Speaking of which, I’ve always thought that a fun puzzle in a modern adventure game would be getting a copy of Wing Commander 3 to run on a 386 without an extended memory manager. And you can’t beat the final boss until you install and configure DOOM, then successfully join a deathmatch game.

That’s cool. I may get ResidualVM if I want to play GF again, although as someone noted upthread, there’s a remastered version coming out soon! As for Grimmouse, unlike most people, I actually didn’t mind GF’s keyboard controls. They definitely didn’t bother me enough(if at all) to detract from the story, which was the point.

My parents didn’t have Windows 3.1 in their software library, naturally. I figured that was a possibility, but I didn’t want to delve into scummier portions of the Internet where an “Windows 3.1 installer” Google search might have led me on my parents factory fresh machine. VirtualBox+Ubuntu+Wine was most clean and legal way I figured it would work. I got all that running, but wasn’t able to optimize the setup it so it wasn’t dog-slow before I left town.

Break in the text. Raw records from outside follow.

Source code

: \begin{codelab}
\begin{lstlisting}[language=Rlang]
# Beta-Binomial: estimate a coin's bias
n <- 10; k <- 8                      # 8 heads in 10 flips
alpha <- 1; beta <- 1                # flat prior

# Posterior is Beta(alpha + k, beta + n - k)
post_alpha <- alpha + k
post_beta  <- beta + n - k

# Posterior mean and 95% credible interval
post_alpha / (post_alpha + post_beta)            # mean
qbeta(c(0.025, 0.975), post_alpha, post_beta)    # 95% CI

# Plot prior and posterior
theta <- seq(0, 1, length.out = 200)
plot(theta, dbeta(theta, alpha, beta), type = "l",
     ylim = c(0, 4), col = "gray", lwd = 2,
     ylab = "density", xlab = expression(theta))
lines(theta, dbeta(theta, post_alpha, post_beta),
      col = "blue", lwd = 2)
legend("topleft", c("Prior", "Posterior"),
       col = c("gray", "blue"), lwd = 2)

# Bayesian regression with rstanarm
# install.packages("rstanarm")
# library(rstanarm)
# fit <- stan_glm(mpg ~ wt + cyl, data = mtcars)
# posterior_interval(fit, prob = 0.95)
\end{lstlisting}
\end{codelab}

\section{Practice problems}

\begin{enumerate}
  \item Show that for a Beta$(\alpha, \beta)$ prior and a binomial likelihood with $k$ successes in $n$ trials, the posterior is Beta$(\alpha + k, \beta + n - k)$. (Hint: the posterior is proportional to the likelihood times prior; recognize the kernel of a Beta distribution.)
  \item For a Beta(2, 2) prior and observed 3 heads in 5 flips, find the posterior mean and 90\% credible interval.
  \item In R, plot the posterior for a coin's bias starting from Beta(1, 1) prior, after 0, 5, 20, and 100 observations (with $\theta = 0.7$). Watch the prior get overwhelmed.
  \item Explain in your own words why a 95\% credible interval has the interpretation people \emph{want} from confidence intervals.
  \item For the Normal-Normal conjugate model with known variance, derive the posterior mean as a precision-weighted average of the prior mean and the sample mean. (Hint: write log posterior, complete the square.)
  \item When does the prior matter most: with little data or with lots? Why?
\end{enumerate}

And alas, the statistic file for that the game kept was a .DAT file in their own home-grown binary format, unreadable except to their .exe.

I just bought myself my first Windows 8.1 desktop machine, so I’ll likely have some practice getting some old windows games working myself. Does Chip’s Challenge still run in Windows 8?

While there are good communities surrounding a lot of old games that don’t run on modern systems, I have to say I wish I could play some of the old TSR D&D Goldbox games. Seriously, would pay many monies to play Pool of Radiance again. It was crashy as hell in its day, though, so I can’t even imagine the difficulties now. I’ve heard of places having usable copies but can never seem to find them, and I have my original diskettes (albeit for Mac) somewhere so I wouldn’t feel guilty downloading the assets. Sigh.